Stored data entries
————

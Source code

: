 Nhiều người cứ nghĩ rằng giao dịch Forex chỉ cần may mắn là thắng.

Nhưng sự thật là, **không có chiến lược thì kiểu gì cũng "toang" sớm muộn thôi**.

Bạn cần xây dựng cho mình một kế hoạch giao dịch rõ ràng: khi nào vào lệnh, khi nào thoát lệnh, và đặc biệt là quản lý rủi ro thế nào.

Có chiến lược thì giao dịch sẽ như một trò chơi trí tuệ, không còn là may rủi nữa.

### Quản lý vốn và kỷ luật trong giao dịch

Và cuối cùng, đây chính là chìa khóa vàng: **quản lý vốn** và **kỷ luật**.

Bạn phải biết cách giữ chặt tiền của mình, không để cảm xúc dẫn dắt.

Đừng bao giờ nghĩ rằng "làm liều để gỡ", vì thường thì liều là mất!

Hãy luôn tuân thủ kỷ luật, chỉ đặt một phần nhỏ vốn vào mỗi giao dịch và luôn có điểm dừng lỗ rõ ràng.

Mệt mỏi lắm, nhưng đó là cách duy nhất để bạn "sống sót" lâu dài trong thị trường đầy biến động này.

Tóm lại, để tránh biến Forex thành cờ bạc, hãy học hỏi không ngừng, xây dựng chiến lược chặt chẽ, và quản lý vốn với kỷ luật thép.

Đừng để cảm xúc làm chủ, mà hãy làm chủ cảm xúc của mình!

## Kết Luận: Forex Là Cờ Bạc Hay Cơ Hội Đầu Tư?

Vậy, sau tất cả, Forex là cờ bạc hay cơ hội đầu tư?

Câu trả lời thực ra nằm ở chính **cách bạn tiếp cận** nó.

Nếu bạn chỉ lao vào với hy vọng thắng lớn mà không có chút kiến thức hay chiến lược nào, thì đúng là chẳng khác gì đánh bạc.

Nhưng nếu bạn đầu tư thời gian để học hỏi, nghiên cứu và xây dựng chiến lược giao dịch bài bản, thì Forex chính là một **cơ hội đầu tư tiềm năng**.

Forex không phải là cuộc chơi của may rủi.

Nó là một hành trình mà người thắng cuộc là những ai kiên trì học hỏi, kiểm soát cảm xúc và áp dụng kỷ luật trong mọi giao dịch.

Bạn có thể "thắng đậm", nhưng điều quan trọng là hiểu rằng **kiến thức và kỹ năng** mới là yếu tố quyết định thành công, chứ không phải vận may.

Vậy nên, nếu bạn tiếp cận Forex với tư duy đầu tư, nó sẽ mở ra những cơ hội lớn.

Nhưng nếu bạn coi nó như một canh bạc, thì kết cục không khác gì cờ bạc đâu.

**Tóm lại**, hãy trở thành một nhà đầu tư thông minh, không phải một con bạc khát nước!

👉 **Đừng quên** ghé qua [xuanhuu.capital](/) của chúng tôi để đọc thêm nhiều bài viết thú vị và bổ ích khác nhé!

————

__Work item__. State only the number of lines in these entries that contain "trong".

__Answer to the exercise__. 3